結論 本件審判の請求は、成り立たない。 
理由 第1 手続の経緯・本願発明
本願は、平成12年7月10日の出願であって、平成17年8月5日付で拒絶査定がされ、これに対し、同年9月15日に拒絶査定不服審判が請求されたものである。

本願の発明は、出願当初の明細書の特許請求の範囲の請求項1に記載されたものと認められ、その請求項1に係る発明(以下、「本願発明」という。
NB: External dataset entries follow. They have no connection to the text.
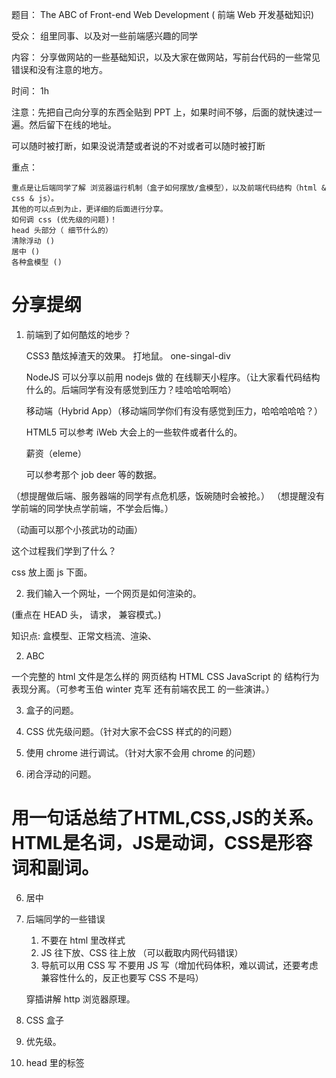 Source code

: 题目： The ABC of  Front-end Web Development ( 前端 Web 开发基础知识)

受众： 组里同事、以及对一些前端感兴趣的同学

内容： 分享做网站的一些基础知识，以及大家在做网站，写前台代码的一些常见错误和没有注意的地方。

时间： 1h

注意：先把自己向分享的东西全贴到 PPT 上，如果时间不够，后面的就快速过一遍。然后留下在线的地址。



可以随时被打断，如果没说清楚或者说的不对或者可以随时被打断


重点：

```
重点是让后端同学了解 浏览器运行机制（盒子如何摆放/盒模型），以及前端代码结构（html & css & js）。
其他的可以点到为止，更详细的后面进行分享。
如何调 css (优先级的问题)！
head 头部分（ 细节什么的）
清除浮动 ()
居中 ()
各种盒模型 ()
```


# 分享提纲

1.  前端到了如何酷炫的地步？

    CSS3 酷炫掉渣天的效果。 打地鼠。 one-singal-div

    NodeJS 可以分享以前用 nodejs 做的 在线聊天小程序。（让大家看代码结构什么的。后端同学有没有感觉到压力？哇哈哈哈啊哈）

    移动端（Hybrid App）（移动端同学你们有没有感觉到压力，哈哈哈哈哈？）

    HTML5 可以参考 iWeb 大会上的一些软件或者什么的。

    薪资（eleme）

    可以参考那个 job deer 等的数据。

   （想提醒做后端、服务器端的同学有点危机感，饭碗随时会被抢。）
   （想提醒没有学前端的同学快点学前端，不学会后悔。）

   （动画可以那个小孩武功的动画）

这个过程我们学到了什么？

css 放上面  js 下面。

2. 我们输入一个网址，一个网页是如何渲染的。

(重点在 HEAD 头， 请求， 兼容模式。)




知识点: 盒模型、正常文档流、渲染、


2. ABC


一个完整的 html 文件是怎么样的
网页结构 HTML CSS JavaScript 的 结构行为表现分离。（可参考玉伯 winter 克军 还有前端农民工 的一些演讲。）


3.  盒子的问题。


4.  CSS 优先级问题。（针对大家不会CSS 样式的的问题）


4.  使用 chrome 进行调试。（针对大家不会用 chrome 的问题）


5.  闭合浮动的问题。


用一句话总结了HTML,CSS,JS的关系。HTML是名词，JS是动词，CSS是形容词和副词。
=======

6. 居中


3. 后端同学的一些错误

   1.  不要在 html 里改样式
   1.  JS 往下放、CSS 往上放 （可以截取内网代码错误）
   1.  导航可以用 CSS 写 不要用 JS  写（增加代码体积，难以调试，还要考虑兼容性什么的，反正也要写 CSS 不是吗）

   穿插讲解 http 浏览器原理。

4.  CSS  盒子

5.  优先级。

5.  head 里的标签



<!-- todo 问老大 域名部署什么的 -->
 <!-- todo 让产品帮我改下 gif -->
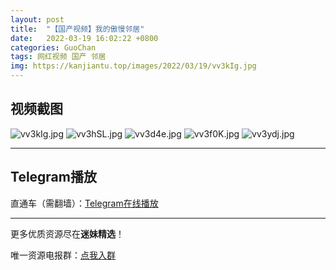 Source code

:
 ```yaml
---
layout: post
title:  "【国产视频】我的傲慢邻居"
date:   2022-03-19 16:02:22 +0800
categories: GuoChan
tags: 网红视频 国产 邻居
img: https://kanjiantu.top/images/2022/03/19/vv3kIg.jpg
---
```



## 视频截图

![vv3kIg.jpg](https://kanjiantu.top/images/2022/03/19/vv3kIg.jpg)
![vv3hSL.jpg](https://kanjiantu.top/images/2022/03/19/vv3hSL.jpg)
![vv3d4e.jpg](https://kanjiantu.top/images/2022/03/19/vv3d4e.jpg)
![vv3f0K.jpg](https://kanjiantu.top/images/2022/03/19/vv3f0K.jpg)
![vv3ydj.jpg](https://kanjiantu.top/images/2022/03/19/vv3ydj.jpg)

* * *
## Telegram播放

直通车（需翻墙）：[Telegram在线播放](https://t.me/mimeijingxuan/153)

* * *
更多优质资源尽在**迷妹精选**！

唯一资源电报群：[点我入群](https://t.me/mimeijingxuan)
)は次のとおりである。

「【請求項1】 複数のサンプルである複数の彩色付き建築物から複数の被験者が受ける印象を、複数の形容詞対の得点として得ること、
各サンプルの各形容詞の対の得点の平均値を得ること、
得られた各形容詞の対の得点の平均値によって、複数のサンプルを、グループ分けすること、
グループの各々に割り当てられたサンプルの各形容詞の対の得点の平均値を得ること、
グループを代表する配色案を作成すること、
顧客の希望するデザインイメージについての、上記複数の形容詞対の得点を得ること、
顧客の希望するデザインイメージについての上記複数の形容詞対の得点に最も類似する、各形容詞の対の得点の平均値を有するグループを決定すること、
決定されたグループを代表する配色案を、顧客に提示すること
を含むこと特徴とする建築物の配色を決定する方法。」

第2 本願発明について
1 原査定の拒絶の理由
原査定の拒絶の理由は、二つ存在する。
第1の拒絶の理由は、本願発明を特定するところの、
「複数のサンプルである複数の彩色付き建築物から複数の被験者が受ける印象を、複数の形容詞対の得点として得ること、
各サンプルの各形容詞の対の得点の平均値を得ること、
得られた各形容詞の対の得点の平均値によって、複数のサンプルを、グループ分けすること、
グループの各々に割り当てられたサンプルの各形容詞の対の得点の平均値を得ること、
グループを代表する配色案を作成すること、
顧客の希望するデザインイメージについての、上記複数の形容詞対の得点を得ること、
顧客の希望するデザインイメージについての上記複数の形容詞対の得点に最も類似する、各形容詞の対の得点の平均値を有するグループを決定すること、
決定されたグループを代表する配色案を、顧客に提示すること」
なる各記載が、SD法を用いて建築物の配色を決定するための人間の精神活動に基づく人為的な取り決めを記載しているに過ぎず、自然法則を利用したものとは認められないから、全体として、自然法則を利用した技術的思想の創作とはいえないので、「発明」に該当せず、特許法第29条第1項柱書に規定する要件を満たしていないから、特許を受けることができない、というものである。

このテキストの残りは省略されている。